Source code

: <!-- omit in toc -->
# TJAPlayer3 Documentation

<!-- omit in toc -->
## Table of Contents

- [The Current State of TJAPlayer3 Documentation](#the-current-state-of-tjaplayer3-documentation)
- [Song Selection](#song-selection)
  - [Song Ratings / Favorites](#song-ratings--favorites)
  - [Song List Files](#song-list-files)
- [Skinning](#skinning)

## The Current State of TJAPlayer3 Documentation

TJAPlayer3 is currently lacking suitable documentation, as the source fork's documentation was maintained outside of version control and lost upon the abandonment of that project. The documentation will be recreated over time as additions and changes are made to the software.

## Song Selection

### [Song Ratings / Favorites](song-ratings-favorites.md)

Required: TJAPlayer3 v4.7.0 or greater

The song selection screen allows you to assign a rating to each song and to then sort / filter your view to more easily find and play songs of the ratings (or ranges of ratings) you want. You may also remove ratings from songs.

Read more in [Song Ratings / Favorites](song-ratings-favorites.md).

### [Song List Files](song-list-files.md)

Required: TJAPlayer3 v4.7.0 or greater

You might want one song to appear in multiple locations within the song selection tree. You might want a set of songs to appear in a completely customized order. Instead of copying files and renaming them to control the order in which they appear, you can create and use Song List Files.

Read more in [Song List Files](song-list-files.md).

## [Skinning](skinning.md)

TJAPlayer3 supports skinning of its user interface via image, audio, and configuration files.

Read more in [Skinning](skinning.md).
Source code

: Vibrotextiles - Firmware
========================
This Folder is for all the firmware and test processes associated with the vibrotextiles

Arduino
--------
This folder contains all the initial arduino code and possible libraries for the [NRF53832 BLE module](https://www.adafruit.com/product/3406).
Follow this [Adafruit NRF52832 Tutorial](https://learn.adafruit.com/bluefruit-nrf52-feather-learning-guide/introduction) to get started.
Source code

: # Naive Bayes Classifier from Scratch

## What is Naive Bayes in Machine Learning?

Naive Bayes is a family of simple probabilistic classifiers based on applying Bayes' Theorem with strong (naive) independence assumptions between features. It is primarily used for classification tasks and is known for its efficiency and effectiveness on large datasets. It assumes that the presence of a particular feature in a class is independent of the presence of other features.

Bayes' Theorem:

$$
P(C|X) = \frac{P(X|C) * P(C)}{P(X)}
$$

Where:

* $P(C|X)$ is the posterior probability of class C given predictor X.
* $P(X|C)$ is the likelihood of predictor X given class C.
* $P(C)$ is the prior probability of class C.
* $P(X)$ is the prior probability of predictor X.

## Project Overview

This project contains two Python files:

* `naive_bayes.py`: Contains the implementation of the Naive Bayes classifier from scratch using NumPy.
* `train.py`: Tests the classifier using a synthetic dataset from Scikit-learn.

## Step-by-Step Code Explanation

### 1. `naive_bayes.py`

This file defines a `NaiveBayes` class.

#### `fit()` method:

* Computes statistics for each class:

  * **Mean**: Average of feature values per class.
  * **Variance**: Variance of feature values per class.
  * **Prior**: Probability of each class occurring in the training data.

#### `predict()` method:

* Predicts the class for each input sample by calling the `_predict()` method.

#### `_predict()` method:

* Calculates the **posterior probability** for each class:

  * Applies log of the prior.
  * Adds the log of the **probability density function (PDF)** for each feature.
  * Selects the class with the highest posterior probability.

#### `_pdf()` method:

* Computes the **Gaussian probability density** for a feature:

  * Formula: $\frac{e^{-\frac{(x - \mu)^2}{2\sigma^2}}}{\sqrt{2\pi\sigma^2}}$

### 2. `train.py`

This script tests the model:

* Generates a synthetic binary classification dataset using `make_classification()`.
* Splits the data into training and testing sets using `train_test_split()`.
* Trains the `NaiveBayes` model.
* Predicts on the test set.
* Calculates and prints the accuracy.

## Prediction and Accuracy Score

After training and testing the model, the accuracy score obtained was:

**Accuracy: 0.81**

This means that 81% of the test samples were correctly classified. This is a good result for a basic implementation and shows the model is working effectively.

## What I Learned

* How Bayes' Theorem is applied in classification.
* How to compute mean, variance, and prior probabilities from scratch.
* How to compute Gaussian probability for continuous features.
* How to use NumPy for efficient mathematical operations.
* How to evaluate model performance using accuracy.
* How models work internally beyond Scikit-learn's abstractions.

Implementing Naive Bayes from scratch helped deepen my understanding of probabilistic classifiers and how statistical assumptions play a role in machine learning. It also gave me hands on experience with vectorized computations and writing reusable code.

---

○ ○ ○

The answer must be the line containing "Implementing Naive Bayes" and every line after it to the end of the data, each set down exactly.

Expected answer ▸
Implementing Naive Bayes from scratch helped deepen my understanding of probabilistic classifiers and how statistical assumptions play a role in machine learning. It also gave me hands on experience with vectorized computations and writing reusable code.

---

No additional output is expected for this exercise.